At Cisco Meraki, our fundamental goal is to bring simplicity to IT management. It has always been important to us that we extend that simplicity to the firmware management process, so over the years we’ve tried to strike the right balance of automation and control so that our customers know that their devices are always up to date with the latest bug fixes, security patches, and features. While our approach has worked well for many of our customers and partners, it has also created challenges for some who felt they would benefit from a greater degree of visibility and flexibility when it comes to firmware. Today we are excited to announce some significant advances in the  firmware management capabilities of the Cisco Meraki dashboard. These new tools and processes add deeper visibility and empower administrators to be more self-sufficient when it comes to our firmware without sacrificing our consistent, reliable update model.

These new capabilities come in the form of an update to the Firmware Upgrades page in the Cisco Meraki dashboard. The new page starts users out on the Overview tab, which includes a variety of information: a list of recent upgrades within the dashboard organization, a list of any currently scheduled upgrades that are pending, and a list of the current approved stable versions of code for each hardware product line in our portfolio. This list of stable firmware versions is one of three major changes represented by this new tool, as it includes not only firmware version numbers but also detailed patch notes for each version. The second major change is that any upgrade performed in the last 14 days can be rolled back directly from the recent upgrades list, which will return the network and its devices to the firmware version that was in place before the upgrade. This allows administrators to react faster and more freely to any issues encountered after a new firmware is applied – even if those issues are with other devices in the deployment.

Firmware Manager Overview

Clicking over to the “All networks” tab presents administrators with a searchable list of all dashboard networks in the organization and their firmware status. Based on the current status of each network, certain upgrade options will be available to put networks on the latest stable firmware, a release candidate firmware (which is a version that is currently undergoing final testing before becoming the new stable version), or the latest beta. The statuses a network can have are as follows:

  • Upgrade available – This network is not running the latest stable version, and can be upgraded to stable, beta, or release candidate firmwares assuming that a release candidate version exists.
  • Up to date (stable release candidate available) – This network is running the latest stable version, but can be upgraded either to a release candidate or the current recommended beta firmware.
  • Up to date (beta available) – This network is running the latest stable version, but can be upgraded to the current recommended beta firmware.
  • On Beta (beta available) – This network is running a beta version, but not the most recent one.
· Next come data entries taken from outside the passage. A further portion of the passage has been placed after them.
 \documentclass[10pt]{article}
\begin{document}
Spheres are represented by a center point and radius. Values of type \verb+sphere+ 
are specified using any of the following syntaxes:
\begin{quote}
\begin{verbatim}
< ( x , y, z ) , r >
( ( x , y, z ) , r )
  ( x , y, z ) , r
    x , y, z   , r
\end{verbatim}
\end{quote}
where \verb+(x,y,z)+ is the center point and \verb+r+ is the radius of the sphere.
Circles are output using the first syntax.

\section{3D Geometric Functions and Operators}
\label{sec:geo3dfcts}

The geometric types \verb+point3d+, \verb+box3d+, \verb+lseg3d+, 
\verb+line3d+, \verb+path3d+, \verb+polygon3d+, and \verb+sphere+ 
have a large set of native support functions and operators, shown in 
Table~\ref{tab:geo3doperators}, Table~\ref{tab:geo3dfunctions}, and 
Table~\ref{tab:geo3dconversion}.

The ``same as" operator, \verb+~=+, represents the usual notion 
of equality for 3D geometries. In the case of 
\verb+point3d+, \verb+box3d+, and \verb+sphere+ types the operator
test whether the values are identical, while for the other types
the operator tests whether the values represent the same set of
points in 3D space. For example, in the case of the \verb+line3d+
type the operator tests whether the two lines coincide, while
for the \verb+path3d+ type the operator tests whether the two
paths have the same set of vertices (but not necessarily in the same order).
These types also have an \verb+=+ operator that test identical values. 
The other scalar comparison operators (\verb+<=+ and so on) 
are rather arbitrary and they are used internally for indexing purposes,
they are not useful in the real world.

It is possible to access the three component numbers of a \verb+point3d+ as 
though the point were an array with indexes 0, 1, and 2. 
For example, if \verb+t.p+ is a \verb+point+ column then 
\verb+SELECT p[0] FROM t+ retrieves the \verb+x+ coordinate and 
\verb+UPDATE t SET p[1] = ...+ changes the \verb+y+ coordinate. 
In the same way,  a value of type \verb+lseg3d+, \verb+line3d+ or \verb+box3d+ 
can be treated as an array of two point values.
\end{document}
It can be upgraded to the current recommended beta firmware.
  • Up to date – This network is running the latest beta code and cannot be upgraded.

Firmware Manager Networks

This represents the third and final major change included in this new tool: administrators can now upgrade to beta firmware themselves, without the need to contact Cisco Meraki Support or their Sales representative. This makes it easier for customers to access new features and bug fixes as quickly as possible. In addition, when upgrading a network to a new firmware version administrators will be able to view patch notes not only for the new firmware, but any versions in between the current and upgrade firmwares, to get a clear picture of exactly what is changing in the code. To perform an upgrade, simply select one or more networks from the list and click the “Bulk upgrade” button at the top right of the page.
These new capabilities are a big step forward in firmware visibility and control for our customers, and we hope they will make it easier for all Meraki users worldwide to get access to new features, resolve issues, and keep their networks secure. This new page will be available today for all Cisco Meraki dashboard organizations via the Organization>Firmware upgrades menu option, so take a look for yourself and, as always, let us know what you think!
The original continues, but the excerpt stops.